While global demand for cotton continues to pick up, the natural fiber still faces challenges from manmade fibers that are better than they used to be.
Speaking to the annual meeting of the Southern Cotton Growers and Southeastern Cotton Ginners Association in Myrtle Beach, S.C. in January, Berrye Worsham, president and chief executive officer of Cotton Incorporated, said global use of cotton is expected to climb to more than 120 million bales this year, about the same level seen prior to the global recession a decade ago. Despite the gains, cotton still faces challenges in gaining market share versus manmade fibers.
Worsham highlighted five shifts impacting cotton:
- Competitive fibers are better than they used to be. Polyester today isn’t what polyester was 20 years ago.
- Brands, retailers and consumers are more accepting of other fibers than in the past. This is particularly so for the millennial generation.
- Lighter weight fabrics are now required in multiple product categories.
- Performance features are required in a growing number of products, not just for active wear.
- Sustainability is increasing in importance.
“We all talk about polyester as being public enemy number one, but we have lost as much share to rayon as we have to polyester,” Worsham said. “Another issue that has hurt us is lighter weight fabrics in most product categories. As products are getting lighter, from jeans to tops, it means you need less fiber to make a particular product.”

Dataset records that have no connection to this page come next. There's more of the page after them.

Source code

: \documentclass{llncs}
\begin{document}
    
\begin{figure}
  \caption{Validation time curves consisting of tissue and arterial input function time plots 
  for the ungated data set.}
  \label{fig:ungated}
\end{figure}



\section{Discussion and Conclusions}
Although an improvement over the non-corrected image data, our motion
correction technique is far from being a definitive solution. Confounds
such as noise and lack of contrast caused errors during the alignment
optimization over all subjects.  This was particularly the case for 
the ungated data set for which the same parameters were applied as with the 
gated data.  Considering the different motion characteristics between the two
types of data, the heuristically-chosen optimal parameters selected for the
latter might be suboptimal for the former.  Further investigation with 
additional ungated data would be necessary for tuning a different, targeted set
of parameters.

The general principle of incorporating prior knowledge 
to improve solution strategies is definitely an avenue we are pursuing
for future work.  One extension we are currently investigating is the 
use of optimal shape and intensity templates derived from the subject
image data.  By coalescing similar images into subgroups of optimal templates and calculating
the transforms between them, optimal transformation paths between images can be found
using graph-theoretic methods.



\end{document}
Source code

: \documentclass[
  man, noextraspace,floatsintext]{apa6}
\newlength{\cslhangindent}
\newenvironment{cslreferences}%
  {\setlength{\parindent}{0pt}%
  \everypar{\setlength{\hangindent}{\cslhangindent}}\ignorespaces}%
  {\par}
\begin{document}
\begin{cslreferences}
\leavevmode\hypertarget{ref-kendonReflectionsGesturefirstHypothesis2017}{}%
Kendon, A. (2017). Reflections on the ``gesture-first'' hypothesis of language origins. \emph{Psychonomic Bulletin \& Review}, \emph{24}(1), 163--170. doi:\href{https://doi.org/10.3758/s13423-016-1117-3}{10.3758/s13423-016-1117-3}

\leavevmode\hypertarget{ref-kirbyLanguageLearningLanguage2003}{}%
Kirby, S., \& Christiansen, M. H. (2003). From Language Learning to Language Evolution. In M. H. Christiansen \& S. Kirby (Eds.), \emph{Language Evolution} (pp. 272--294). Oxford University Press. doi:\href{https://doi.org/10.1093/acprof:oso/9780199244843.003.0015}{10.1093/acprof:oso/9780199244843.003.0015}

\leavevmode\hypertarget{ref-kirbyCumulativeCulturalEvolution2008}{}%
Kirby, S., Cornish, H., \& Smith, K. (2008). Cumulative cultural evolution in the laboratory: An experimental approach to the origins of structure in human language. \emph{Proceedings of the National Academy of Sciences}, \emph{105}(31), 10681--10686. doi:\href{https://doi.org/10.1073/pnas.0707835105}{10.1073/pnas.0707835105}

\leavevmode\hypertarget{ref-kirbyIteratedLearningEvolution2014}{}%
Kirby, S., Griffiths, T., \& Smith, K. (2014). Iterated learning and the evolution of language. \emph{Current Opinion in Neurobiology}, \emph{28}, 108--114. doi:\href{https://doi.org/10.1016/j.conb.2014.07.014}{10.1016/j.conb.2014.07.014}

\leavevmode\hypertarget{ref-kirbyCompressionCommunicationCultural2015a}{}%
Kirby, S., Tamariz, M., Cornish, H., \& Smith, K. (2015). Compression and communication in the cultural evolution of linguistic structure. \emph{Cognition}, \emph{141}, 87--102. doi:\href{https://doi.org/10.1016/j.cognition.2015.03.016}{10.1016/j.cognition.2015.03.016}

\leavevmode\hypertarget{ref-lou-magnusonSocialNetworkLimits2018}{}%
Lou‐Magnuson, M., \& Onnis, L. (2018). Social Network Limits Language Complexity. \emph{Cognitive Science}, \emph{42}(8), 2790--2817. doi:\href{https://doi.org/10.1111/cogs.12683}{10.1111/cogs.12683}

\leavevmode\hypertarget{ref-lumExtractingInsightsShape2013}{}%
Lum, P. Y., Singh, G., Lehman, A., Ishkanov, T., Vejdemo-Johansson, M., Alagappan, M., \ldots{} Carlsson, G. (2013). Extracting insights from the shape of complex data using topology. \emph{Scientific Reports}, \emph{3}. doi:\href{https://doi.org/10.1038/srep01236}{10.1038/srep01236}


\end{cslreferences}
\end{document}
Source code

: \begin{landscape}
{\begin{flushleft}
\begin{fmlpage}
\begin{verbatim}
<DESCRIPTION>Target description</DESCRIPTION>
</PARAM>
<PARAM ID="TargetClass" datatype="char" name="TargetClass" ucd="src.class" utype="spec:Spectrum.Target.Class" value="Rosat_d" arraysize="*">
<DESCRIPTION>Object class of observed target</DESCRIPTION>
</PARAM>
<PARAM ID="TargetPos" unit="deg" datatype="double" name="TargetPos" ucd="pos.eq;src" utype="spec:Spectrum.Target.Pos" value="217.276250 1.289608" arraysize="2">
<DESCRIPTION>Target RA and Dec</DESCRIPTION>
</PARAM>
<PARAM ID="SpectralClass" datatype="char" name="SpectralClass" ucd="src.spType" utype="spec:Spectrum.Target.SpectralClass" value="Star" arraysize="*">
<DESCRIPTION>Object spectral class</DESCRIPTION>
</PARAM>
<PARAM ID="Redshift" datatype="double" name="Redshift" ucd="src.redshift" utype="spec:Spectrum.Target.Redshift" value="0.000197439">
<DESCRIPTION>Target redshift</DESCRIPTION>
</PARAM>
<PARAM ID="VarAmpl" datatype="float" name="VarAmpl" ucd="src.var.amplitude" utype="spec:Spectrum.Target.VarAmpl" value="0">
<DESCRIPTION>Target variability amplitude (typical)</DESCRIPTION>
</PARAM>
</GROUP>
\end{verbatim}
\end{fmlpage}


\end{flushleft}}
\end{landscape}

However, Worsham said Cotton Incorporated continues to work to rebuild demand and make cotton more competitive with synthetic fibers. Providing technical support to mills and manufacturers around the world and presenting new product ideas that use cotton are important.
Cotton faces challenges from the growth of performance-related fabrics in a number of product categories, whether that is stretch characteristics or moisture management. Worsham said the performance trend is impacting all product categories, not just the active wear market.
Moreover, stronger consumer interest in lighter-weight fabrics is a problem for cotton. “We have to figure out how to make things today that perform but also are lighter weight, and that sometimes can be difficult for cotton versus synthetic fiber,” Worsham said.
“In order for us to compete, we have to do one of three things: We have to engineer the fabrics in a way that has performance without any chemistry. We may have to integrate technologies or chemistry in some cases to get performance characteristics. We have to consider that we might have to blend cotton with other fibers, still keeping the product mostly cotton, but in some cases you need other fibers to have the performance that we need.”